Task to complete: Each line of the records that includes "sledu" should be found and copied.

────────────────────────────────────────

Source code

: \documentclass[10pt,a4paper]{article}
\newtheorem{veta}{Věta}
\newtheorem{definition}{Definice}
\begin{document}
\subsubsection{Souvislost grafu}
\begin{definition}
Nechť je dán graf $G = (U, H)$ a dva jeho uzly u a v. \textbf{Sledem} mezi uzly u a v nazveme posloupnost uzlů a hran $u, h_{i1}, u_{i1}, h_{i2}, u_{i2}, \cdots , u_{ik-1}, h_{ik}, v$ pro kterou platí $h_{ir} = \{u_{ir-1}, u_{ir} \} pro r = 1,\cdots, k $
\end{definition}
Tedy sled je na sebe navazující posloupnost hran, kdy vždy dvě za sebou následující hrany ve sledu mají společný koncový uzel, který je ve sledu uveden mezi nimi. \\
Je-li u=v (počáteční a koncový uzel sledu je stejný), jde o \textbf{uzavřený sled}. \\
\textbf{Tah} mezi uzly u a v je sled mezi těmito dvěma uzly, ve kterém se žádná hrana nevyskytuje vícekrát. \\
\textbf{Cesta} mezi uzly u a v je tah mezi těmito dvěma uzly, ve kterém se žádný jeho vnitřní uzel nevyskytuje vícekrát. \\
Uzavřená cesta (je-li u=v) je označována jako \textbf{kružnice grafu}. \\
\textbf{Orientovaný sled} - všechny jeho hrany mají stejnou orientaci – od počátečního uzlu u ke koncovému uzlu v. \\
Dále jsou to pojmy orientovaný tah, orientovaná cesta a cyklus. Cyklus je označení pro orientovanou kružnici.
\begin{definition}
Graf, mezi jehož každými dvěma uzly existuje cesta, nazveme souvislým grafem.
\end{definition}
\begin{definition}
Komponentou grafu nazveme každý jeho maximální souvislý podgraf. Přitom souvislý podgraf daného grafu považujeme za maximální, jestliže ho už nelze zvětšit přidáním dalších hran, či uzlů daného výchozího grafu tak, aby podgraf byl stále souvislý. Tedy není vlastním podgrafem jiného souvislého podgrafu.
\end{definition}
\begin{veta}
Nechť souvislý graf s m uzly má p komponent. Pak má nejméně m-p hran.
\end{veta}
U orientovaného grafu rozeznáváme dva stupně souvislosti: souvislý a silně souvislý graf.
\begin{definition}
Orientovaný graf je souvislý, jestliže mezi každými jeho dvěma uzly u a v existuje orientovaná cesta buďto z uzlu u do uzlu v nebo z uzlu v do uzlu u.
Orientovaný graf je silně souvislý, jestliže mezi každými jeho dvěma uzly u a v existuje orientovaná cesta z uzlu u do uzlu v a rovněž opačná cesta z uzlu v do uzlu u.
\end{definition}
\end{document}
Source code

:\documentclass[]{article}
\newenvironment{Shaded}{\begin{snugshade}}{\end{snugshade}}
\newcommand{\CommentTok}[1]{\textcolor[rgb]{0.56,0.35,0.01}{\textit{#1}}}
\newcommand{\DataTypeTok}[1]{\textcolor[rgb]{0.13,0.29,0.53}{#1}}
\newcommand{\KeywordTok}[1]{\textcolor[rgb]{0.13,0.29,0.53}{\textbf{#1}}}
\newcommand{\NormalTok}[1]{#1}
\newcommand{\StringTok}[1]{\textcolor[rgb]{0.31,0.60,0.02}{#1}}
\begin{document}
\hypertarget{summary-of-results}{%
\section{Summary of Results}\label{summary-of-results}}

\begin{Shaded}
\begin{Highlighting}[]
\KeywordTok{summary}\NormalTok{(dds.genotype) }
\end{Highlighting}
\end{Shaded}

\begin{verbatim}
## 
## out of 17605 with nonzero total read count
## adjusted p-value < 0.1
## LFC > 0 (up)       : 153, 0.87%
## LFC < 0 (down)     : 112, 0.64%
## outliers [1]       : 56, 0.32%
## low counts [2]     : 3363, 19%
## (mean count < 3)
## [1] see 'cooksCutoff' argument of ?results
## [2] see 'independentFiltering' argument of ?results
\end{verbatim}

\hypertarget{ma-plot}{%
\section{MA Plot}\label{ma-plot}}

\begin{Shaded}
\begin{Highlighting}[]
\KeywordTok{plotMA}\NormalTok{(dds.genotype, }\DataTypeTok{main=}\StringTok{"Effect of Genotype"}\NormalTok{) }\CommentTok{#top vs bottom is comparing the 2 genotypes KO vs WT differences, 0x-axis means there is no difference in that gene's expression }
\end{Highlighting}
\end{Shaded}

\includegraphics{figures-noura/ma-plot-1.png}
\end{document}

────────────────────────────────────────

Response to this task:
Tedy sled je na sebe navazující posloupnost hran, kdy vždy dvě za sebou následující hrany ve sledu mají společný koncový uzel, který je ve sledu uveden mezi nimi. \\
Je-li u=v (počáteční a koncový uzel sledu je stejný), jde o \textbf{uzavřený sled}. \\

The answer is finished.